Hi, welcome to TSF. 

Have you tried running WOW in compatibility mode?


----------



## oldskool (Jul 27, 2008)

yes i have tried that and updated my video card driver but still same problem =( btw its not WOW its warcraft 3


----------



## Jack.Sparrow (Jan 22, 2007)

My bad on the naming :smile: Sorry. 

Have you tried disabling and re-enabling Direct3D?

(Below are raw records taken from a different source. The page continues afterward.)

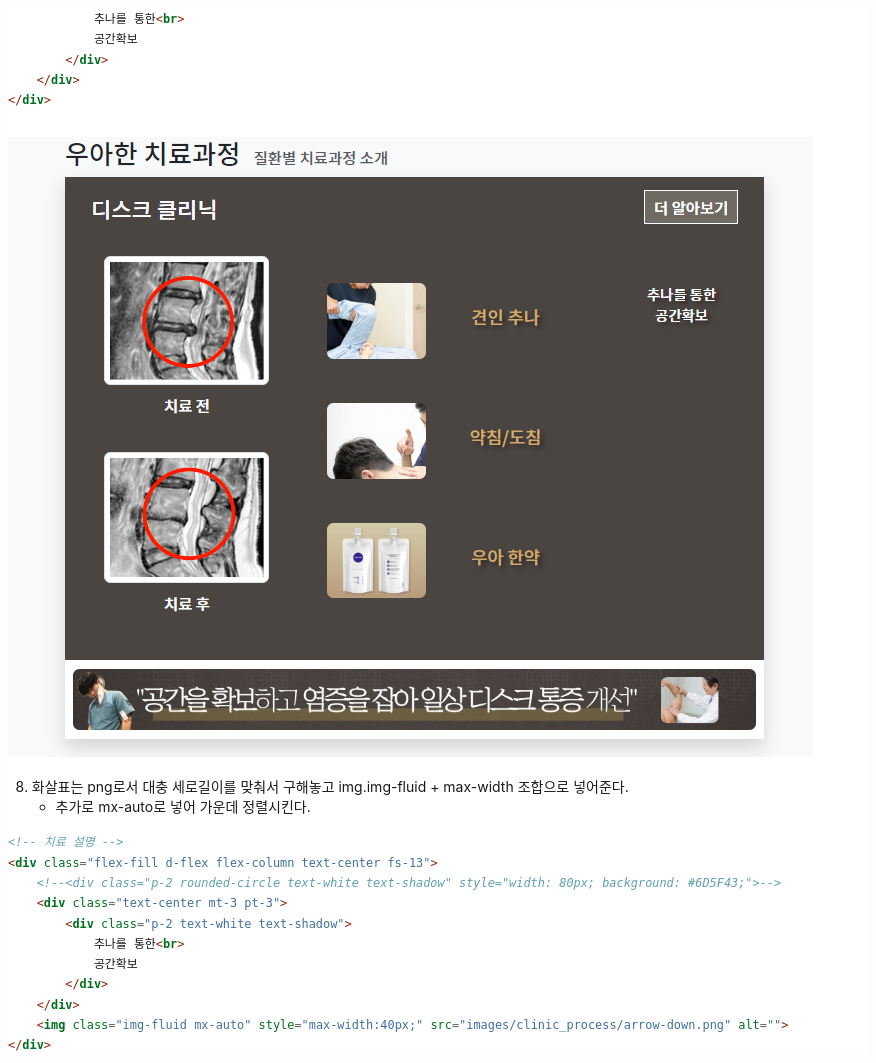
 ```html
            추나를 통한<br>
            공간확보
        </div>
    </div>
</div>
```

![img.png](../ui/치료과정13.png)


8. 화살표는 png로서 대충 세로길이를 맞춰서 구해놓고 img.img-fluid + max-width 조합으로 넣어준다.
   - 추가로 mx-auto로 넣어 가운데 정렬시킨다.
```html
<!-- 치료 설명 -->
<div class="flex-fill d-flex flex-column text-center fs-13">
    <!--<div class="p-2 rounded-circle text-white text-shadow" style="width: 80px; background: #6D5F43;">-->
    <div class="text-center mt-3 pt-3">
        <div class="p-2 text-white text-shadow">
            추나를 통한<br>
            공간확보
        </div>
    </div>
    <img class="img-fluid mx-auto" style="max-width:40px;" src="images/clinic_process/arrow-down.png" alt="">
</div>
```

>> Run > dxgiag > Ok > Display Tab 

If that doesn't fix it, could you list your system specs here please.


----------



## oldskool (Jul 27, 2008)

i cant disable or enable direct 3D it has no button to do so it says it partally enabled tho. I can run such games as age of empires3 so im not sure whats causing it. system specs

Operating System: Windows Vista™ Home Premium 6.0
System Manufacturer: Hewlett-Packard
System Model: HP Pavilion dv2500 Notebook PC
BIOS: Ver 1.00PARTTBL8
Processor: Intel(R) Core(TM)2 Duo CPU T7500 @ 2.20GHz (2 CPUs), ~2.2GHz
Memory: 2046MB RAM
Page File: 1228MB used, 3076MB available
Windows Dir: C:\Windows
DirectX Version: DirectX 10
DX Setup Parameters: Not found
DxDiag Version: 6.00.6000.16386 32bit Unicode

Card name: NVIDIA NB8M-GS
Manufacturer: NVIDIA
Chip type: GeForce 8400M GS
DAC type: Integrated RAMDAC
Display Memory: 816 MB
Dedicated Memory: 49 MB
Shared Memory: 767 MB
Current Mode: 1280 x 800 (32 bit) (60Hz)
Driver Version: 7.15.0011.0119 (English)

Thanks


----------



## Jack.Sparrow (Jan 22, 2007)

Is your hardware acceleration turned on?


----------



## oldskool (Jul 27, 2008)

i am not sure when i try to change it, it says your current display driver does not allow changes to be made to hardware acceleration settings


----------



## Jack.Sparrow (Jan 22, 2007)

Ah, I'm not so sure you can turn it off in Vista. 

Running out of ideas now, perhaps uninstall it then install it again using XP compatibility :4-dontkno


----------